Bush Failure To Disclose Waterboarding Appears To Violate Law

Posted: Tuesday, May 12, 2009 | Posted by Chico Brisbane | Labels: , , , , , ,


From: Huffington Post


Bush Failure To Disclose Waterboarding Appears To Violate Law


The furor over when and whether House Speaker Nancy Pelosi was briefed about the use of waterboarding has distracted attention from what is, perhaps, a far more problematic revelation regarding the Bush administration's interrogation of suspected terrorists.
According to the testimony of two high-ranking Democrats and recently declassified CIA and Justice Department documents, the Bush White House failed to disclose the use of waterboarding until roughly half a year after it was first deployed. Other writers --
notably Marcy Wheeler -- have picked up on this timeline. But it is worth restating and highlighting again because, if accurate, it appears to constitute a violation of law by the former White House.


As documented by the Congressional Research Service, the President is required to ensure "that the congressional intelligence committees are kept 'fully and currently informed' of U.S. intelligence activities, including any 'significant anticipated intelligence activity.'" The basis of this is the 1991 Intelligence Authorization Act, which places a statutory obligation on the President to not just keep relevant committees "fully and currently informed" but to disclose "any significant anticipated intelligence activity."


"The requirement to report significant anticipated activities means, in practice, that the committees should be advised of important new program initiatives and specific activities that have major foreign policy implications," reads language accompanying the FY 1991 Intelligence Authorization Act. With these disclosure obligations in mind, it is worth revisiting what is known about who was briefed on the use of waterboarding and when. According to Office of Legal Council memos and other sources, it is clear that the waterboarding of Abu Zubaydah began in August 2002.


Multiple records, meanwhile, show that Senate and House intelligence committee chairs and ranking members were briefed "on the interrogation" that fall. But the two Democrats who were briefed in 2002 -- Pelosi on September 4 and former Sen. Bob Graham on September 27 -- insist that they were not told waterboarding was in use. Indeed, the CIA disclosure about the time and content of the briefings describes the subject matter as "use of [Enhanced Interrogation Techniques] on Abu Zubaydah, background on authorities, and a description of the particular EITs that had been employed."


The first time waterboarding was mentioned in a congressional briefing, it seems, comes on February 4, 2003 when Sens. Pat Roberts and John Rockefeller were told "in considerable detail" how EITs were deployed including "how the water board was used."


A day later, Rep. Jane Harman and an aide to Pelosi were briefed on detainee interrogation programs and techniques. "It was also discussed that interrogation methods were similar to those taught/used in SERE training." The SERE training served as the basis for the waterboarding techniques used on terrorism suspects.

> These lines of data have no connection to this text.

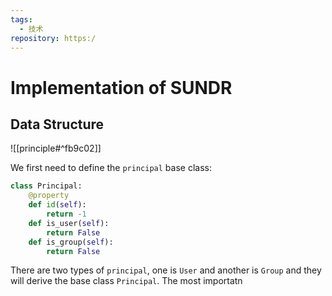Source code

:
 ```yaml
---
tags:
  - 技术
repository: https:/
---
```


# Implementation of SUNDR

## Data Structure

![[principle#^fb9c02]]

We first need to define the `principal` base class:

```python
class Principal:
    @property
    def id(self):
        return -1
    def is_user(self):
        return False
    def is_group(self):
        return False
```

There are two types of `principal`, one is `User` and another is `Group` and they will derive the base class `Principal`. The most importatn

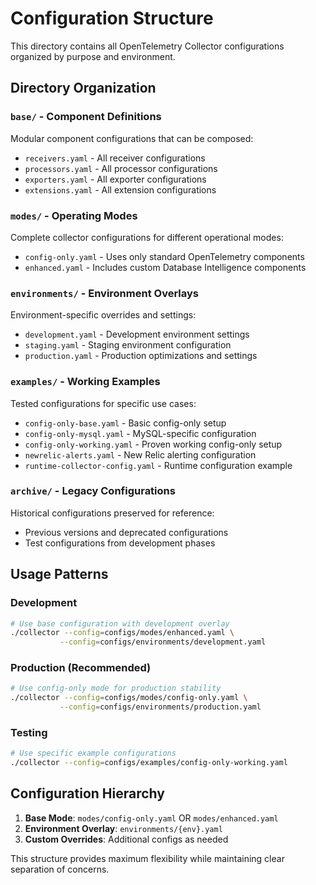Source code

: # Configuration Structure

This directory contains all OpenTelemetry Collector configurations organized by purpose and environment.

## Directory Organization

### `base/` - Component Definitions
Modular component configurations that can be composed:
- `receivers.yaml` - All receiver configurations  
- `processors.yaml` - All processor configurations
- `exporters.yaml` - All exporter configurations
- `extensions.yaml` - All extension configurations

### `modes/` - Operating Modes
Complete collector configurations for different operational modes:
- `config-only.yaml` - Uses only standard OpenTelemetry components
- `enhanced.yaml` - Includes custom Database Intelligence components

### `environments/` - Environment Overlays
Environment-specific overrides and settings:
- `development.yaml` - Development environment settings
- `staging.yaml` - Staging environment configuration  
- `production.yaml` - Production optimizations and settings

### `examples/` - Working Examples
Tested configurations for specific use cases:
- `config-only-base.yaml` - Basic config-only setup
- `config-only-mysql.yaml` - MySQL-specific configuration
- `config-only-working.yaml` - Proven working config-only setup
- `newrelic-alerts.yaml` - New Relic alerting configuration
- `runtime-collector-config.yaml` - Runtime configuration example

### `archive/` - Legacy Configurations
Historical configurations preserved for reference:
- Previous versions and deprecated configurations
- Test configurations from development phases

## Usage Patterns

### Development
```bash
# Use base configuration with development overlay
./collector --config=configs/modes/enhanced.yaml \
           --config=configs/environments/development.yaml
```

### Production (Recommended)
```bash
# Use config-only mode for production stability
./collector --config=configs/modes/config-only.yaml \
           --config=configs/environments/production.yaml
```

### Testing
```bash
# Use specific example configurations
./collector --config=configs/examples/config-only-working.yaml
```

## Configuration Hierarchy

1. **Base Mode**: `modes/config-only.yaml` OR `modes/enhanced.yaml`
2. **Environment Overlay**: `environments/{env}.yaml`
3. **Custom Overrides**: Additional configs as needed

This structure provides maximum flexibility while maintaining clear separation of concerns.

In short: six months appeared to pass between the waterboarding of Zubaydah and the moment when Democrats were briefed on the matter.
Bush administration officials say that they kept all members of Congress in the know. But their statements leave some wiggle room. In
a Washington Post op-ed, former House intelligence committee chairman and CIA Director Porter Goss wrote that he was "briefed on the CIA's 'High Value Terrorist Program,'" in the fall of 2002 and was "slack-jawed to read that members claim to have not understood that the techniques on which they were briefed were to actually be employed." The phrase "were to actually be employed" noticeably differs from "were being employed."


So it seems plausible that, in the fall of 2002, members of Congress were either told only that the government was considering or planning the use of waterboarding or were kept in the dark entirely about the technique. Both Pelosi and Graham insist that latter is true. And if that is, in fact, the case, it would seem to place the Bush administration outside the law requiring disclosure of intelligence activities.